_Assignment_
Find all lines below containing the string "corresponds" and return them.

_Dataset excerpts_
· · · · · · ·

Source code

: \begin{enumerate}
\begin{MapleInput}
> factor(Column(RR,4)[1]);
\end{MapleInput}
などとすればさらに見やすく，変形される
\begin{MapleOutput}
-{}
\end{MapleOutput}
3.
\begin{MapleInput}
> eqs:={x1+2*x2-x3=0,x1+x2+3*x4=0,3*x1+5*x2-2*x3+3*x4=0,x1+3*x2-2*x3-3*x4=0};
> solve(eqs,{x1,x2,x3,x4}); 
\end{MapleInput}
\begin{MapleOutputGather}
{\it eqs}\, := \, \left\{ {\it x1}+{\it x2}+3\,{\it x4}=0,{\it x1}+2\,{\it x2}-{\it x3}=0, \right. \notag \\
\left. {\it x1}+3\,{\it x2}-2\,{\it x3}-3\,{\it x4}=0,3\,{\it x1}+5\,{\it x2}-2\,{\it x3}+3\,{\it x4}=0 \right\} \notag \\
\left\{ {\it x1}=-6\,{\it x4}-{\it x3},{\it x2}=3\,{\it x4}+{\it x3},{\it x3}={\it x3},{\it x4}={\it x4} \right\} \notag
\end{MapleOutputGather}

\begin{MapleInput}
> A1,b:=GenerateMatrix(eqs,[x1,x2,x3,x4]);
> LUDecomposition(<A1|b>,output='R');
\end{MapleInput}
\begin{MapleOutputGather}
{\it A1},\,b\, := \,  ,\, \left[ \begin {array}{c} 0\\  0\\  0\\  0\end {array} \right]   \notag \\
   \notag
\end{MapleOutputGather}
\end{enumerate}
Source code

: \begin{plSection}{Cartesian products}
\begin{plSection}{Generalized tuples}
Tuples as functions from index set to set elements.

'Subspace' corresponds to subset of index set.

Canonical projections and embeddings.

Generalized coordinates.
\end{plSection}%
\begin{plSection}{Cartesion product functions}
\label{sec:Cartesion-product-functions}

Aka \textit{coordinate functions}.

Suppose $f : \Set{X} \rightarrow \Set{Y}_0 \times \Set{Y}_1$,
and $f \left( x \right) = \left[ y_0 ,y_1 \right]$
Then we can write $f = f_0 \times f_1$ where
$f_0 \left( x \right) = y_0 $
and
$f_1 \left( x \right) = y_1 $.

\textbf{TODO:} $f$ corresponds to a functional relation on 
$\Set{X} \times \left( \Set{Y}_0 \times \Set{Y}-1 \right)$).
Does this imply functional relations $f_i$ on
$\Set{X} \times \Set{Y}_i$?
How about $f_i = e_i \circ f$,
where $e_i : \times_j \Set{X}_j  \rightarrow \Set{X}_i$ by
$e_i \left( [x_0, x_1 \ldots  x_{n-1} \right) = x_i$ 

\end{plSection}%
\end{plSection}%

· · · · · · ·

_Solution below_
'Subspace' corresponds to subset of index set.
\textbf{TODO:} $f$ corresponds to a functional relation on 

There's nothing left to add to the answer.